AstraZeneca, Daiichi Sankyo ADC Fails Phase III NSCLC Trial

AstraZeneca and Daiichi Sankyo have recently unveiled new data from their Phase III TROPION-Lung01 clinical trial. The study investigates the efficacy of the antibody-drug conjugate (ADC) datopotamab deruxtecan (Dato-DXd) in treating non-small cell lung cancer (NSCLC). Unfortunately, the treatment did not achieve a statistically significant improvement in overall survival (OS) when compared to docetaxel, a standard chemotherapy drug.

The companies disclosed that despite the OS results favoring Dato-DXd numerically, the difference wasn't statistically significant across the entire trial population. However, in a particular subgroup of patients with non-squamous non-small cell lung cancer (NSCLC), Dato-DXd demonstrated a clinically meaningful improvement in OS.

Susan Galbraith, AstraZeneca’s Executive Vice President of Oncology R&D, expressed that despite the trial not meeting its primary endpoint, the data suggests the potential for Dato-DXd to replace conventional chemotherapy in late-line NSCLC. She added that the findings support ongoing trials exploring Dato-DXd’s effectiveness in first-line lung cancer treatments.

The TROPION-Lung01 study is a randomized, open-label trial including over 600 adults with advanced or metastatic NSCLC requiring systemic therapy after previous treatments. Dual primary endpoints for the trial are overall survival (OS) and progression-free survival (PFS). Key secondary outcomes include objective response rate (ORR), duration of response, and disease control rate.

During the European Society for Medical Oncology (ESMO) Congress in October 2023, AstraZeneca and Daiichi Sankyo presented progression-free survival (PFS) data from the TROPION-Lung01 trial. The data revealed that Dato-DXd reduced the risk of disease progression or death by 25% compared to docetaxel. Notably, the effect was more significant in the subset of patients with non-squamous NSCLC, where the risk reduction was 37%.

In addition to improved PFS, Dato-DXd also demonstrated superior objective response rate (ORR) and median duration of response compared to docetaxel.

Dato-DXd is currently under review by the U.S. Food and Drug Administration (FDA) for treating locally advanced or metastatic NSCLC. The Biologics License Application (BLA) was accepted by the FDA in February 2024, backed by data from the TROPION-Lung01 study. The target action date for the FDA’s decision is December 20, 2024.

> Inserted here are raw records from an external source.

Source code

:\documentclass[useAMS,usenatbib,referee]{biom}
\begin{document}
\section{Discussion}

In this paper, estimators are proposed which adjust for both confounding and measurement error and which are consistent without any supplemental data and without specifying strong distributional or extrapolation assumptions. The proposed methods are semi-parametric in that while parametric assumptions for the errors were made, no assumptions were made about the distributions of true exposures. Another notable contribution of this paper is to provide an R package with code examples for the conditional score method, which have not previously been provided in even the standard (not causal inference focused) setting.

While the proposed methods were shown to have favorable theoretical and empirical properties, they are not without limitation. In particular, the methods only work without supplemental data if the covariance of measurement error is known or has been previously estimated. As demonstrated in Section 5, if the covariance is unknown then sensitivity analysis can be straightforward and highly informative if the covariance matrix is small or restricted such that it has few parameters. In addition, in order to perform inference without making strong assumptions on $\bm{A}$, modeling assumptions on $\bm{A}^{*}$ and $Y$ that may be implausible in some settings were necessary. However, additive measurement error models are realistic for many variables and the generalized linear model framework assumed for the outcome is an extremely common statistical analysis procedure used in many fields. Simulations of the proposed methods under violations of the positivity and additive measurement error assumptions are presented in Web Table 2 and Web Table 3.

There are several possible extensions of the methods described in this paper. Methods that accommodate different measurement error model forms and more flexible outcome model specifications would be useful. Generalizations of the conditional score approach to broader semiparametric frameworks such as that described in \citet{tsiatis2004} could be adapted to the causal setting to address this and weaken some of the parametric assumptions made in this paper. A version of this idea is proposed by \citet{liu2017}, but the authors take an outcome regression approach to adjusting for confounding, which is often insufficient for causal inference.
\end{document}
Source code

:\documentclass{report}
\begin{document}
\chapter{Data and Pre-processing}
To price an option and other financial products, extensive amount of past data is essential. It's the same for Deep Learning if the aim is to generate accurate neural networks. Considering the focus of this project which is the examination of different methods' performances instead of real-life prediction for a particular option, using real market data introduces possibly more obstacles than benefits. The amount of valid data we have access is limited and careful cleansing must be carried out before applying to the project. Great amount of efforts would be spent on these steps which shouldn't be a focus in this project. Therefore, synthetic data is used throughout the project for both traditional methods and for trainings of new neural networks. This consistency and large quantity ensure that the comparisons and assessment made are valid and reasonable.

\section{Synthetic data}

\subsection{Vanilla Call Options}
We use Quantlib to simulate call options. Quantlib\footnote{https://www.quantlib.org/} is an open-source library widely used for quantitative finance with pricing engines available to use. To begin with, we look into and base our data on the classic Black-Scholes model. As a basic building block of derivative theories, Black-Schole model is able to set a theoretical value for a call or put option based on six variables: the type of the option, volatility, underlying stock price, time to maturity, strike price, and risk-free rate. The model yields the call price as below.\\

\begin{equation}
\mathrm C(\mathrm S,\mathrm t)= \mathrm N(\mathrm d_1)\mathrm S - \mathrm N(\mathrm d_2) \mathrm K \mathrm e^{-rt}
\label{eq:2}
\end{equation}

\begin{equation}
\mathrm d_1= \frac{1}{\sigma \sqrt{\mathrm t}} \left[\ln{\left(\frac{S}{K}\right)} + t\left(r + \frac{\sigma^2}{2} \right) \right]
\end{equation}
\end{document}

Dato-DXd operates by targeting the TROP2 antigen, which is highly expressed in various cancers including breast, colorectal, gastric, and lung cancers. The ADC carries a topoisomerase I inhibitor payload, which promotes cancer cell death upon internalization and release within the cell. Additionally, Dato-DXd can initiate a bystander effect that destroys neighboring tumor cells.

Besides its application in lung cancer, Daiichi Sankyo and AstraZeneca are also exploring the potential of Dato-DXd in treating several types of breast cancer.